How is Foreign Tax Credit Calculated?
In the world of international business, companies often find themselves subject to taxes in multiple countries. To prevent double taxation and encourage international trade, the UAE allows businesses to offset the taxes paid in foreign jurisdictions against their Corporate Tax liabilities, as outlined in Article 47(2) of the Corporate Tax Law.
Foreign Permanent Establishment Exemption
To avoid potential international double taxation, Resident Persons (companies) in the UAE can make an election to exempt income derived from their Foreign Permanent Establishments from Corporate Tax. The election must apply to all Permanent Establishments that meet the Subject to Tax requirement. A Resident Person may not elect to apply the exemption for specific Permanent Establishments. exemption covers income, associated expenditure, and losses related to these establishments. However, it's essential to note that any Foreign Tax Credit that would have been available without this election will not be accessible.
When determining income and expenses, the Resident Person and its Foreign Permanent Establishments are treated as separate entities, and transactions between them must be valued at Market Value. The election to exclude income, expenses, and losses applies only to Foreign Permanent Establishments subject to Corporate Tax or a similar tax rate of at least 9% in the foreign country.
Foreign Tax Credit Calculation
The Foreign Tax Credit allows UAE Resident Persons to reduce their Corporate Tax liability by the amount of foreign taxes paid on foreign-sourced income that hasn't been exempted. This relief is unilateral and doesn't depend on Double Taxation Agreements. To utilize the Foreign Tax Credit, foreign income must be included in the UAE Resident Person's Taxable Income.

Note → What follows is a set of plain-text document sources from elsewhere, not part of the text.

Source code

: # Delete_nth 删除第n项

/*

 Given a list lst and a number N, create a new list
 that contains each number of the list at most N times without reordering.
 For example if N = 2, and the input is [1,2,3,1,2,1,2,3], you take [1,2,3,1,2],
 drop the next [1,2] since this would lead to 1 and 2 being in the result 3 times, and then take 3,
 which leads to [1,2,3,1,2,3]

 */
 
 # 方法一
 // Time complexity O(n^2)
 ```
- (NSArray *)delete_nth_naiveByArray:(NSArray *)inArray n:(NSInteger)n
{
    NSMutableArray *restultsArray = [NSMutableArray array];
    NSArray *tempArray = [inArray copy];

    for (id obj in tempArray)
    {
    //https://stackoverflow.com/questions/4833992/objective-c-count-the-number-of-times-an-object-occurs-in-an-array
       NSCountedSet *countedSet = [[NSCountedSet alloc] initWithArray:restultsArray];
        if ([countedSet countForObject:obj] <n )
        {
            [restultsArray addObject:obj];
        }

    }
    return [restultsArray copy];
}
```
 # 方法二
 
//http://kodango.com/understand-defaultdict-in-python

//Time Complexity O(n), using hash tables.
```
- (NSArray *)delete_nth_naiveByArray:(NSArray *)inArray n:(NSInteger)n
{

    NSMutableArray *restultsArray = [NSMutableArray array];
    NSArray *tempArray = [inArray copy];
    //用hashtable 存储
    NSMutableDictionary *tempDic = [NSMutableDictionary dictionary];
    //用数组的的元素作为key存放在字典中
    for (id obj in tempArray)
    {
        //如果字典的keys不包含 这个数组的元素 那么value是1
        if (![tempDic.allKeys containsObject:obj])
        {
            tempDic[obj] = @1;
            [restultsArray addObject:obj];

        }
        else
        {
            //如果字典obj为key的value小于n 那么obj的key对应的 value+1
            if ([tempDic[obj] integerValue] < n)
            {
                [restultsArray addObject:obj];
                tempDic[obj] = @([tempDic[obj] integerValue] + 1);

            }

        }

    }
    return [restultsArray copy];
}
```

The Corporate Tax due is then calculated based on the overall Taxable Income, with the Foreign Tax Credit subtracted from the Corporate Tax Payable.
Double Taxation Agreements
The UAE has entered into Double Taxation Agreements with numerous countries to mitigate the impact of double taxation. These agreements typically provide for methods to eliminate double taxation, such as the exemption method, the credit method, or a combination of both, depending on the nature of income and specific provisions in the agreement.

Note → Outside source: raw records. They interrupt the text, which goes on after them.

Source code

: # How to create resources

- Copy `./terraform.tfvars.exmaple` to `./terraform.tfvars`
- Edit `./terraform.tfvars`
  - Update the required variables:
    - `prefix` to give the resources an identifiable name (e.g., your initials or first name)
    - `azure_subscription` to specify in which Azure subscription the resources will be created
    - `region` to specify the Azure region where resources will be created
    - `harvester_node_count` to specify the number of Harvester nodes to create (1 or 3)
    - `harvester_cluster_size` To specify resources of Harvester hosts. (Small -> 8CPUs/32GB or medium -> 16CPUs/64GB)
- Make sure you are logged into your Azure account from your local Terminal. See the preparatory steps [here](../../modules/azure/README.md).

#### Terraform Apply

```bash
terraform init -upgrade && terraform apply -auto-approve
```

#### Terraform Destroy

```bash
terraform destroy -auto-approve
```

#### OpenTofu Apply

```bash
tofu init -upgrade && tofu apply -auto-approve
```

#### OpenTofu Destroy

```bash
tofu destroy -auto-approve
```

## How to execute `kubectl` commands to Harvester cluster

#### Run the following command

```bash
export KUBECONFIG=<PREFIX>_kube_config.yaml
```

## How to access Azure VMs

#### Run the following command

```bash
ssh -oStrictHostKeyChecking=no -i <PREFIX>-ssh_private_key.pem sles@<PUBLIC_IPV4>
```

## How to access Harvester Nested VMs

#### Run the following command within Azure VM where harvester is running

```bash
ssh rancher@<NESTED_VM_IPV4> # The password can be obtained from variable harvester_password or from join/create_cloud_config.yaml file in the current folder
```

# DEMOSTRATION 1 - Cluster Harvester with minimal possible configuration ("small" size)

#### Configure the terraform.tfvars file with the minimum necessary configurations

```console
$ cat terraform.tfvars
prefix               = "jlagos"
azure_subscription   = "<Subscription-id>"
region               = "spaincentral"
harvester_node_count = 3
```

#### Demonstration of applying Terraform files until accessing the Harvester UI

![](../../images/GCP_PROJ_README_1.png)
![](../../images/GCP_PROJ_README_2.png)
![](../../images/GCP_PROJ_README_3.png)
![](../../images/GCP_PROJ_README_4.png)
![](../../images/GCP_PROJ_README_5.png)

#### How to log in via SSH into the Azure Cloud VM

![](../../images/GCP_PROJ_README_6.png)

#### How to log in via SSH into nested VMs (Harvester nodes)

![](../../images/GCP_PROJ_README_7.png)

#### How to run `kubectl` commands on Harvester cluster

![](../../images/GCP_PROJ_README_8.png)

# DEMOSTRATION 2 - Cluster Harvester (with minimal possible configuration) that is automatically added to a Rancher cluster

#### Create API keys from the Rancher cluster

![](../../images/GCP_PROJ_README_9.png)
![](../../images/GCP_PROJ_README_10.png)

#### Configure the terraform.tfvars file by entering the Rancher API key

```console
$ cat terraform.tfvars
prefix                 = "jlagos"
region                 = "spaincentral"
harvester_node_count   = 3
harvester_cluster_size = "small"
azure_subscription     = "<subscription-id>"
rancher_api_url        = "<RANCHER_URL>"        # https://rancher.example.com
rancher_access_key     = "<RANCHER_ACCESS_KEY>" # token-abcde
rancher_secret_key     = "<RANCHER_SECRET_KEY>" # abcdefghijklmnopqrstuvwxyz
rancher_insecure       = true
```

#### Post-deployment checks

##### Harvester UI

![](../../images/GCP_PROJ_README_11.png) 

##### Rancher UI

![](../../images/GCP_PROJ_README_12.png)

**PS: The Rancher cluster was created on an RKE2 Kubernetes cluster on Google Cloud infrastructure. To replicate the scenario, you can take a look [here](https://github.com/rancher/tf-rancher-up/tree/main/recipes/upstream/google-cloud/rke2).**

It's important to note that the provisions of Double Taxation Agreements take precedence over the Corporate Tax Law if they are inconsistent, following international norms.
Record-Keeping
UAE Taxable Persons are required to maintain thorough records for claiming the Foreign Tax Credit. These records may include Withholding Tax certificates, payment statements, or assessments from foreign tax authorities.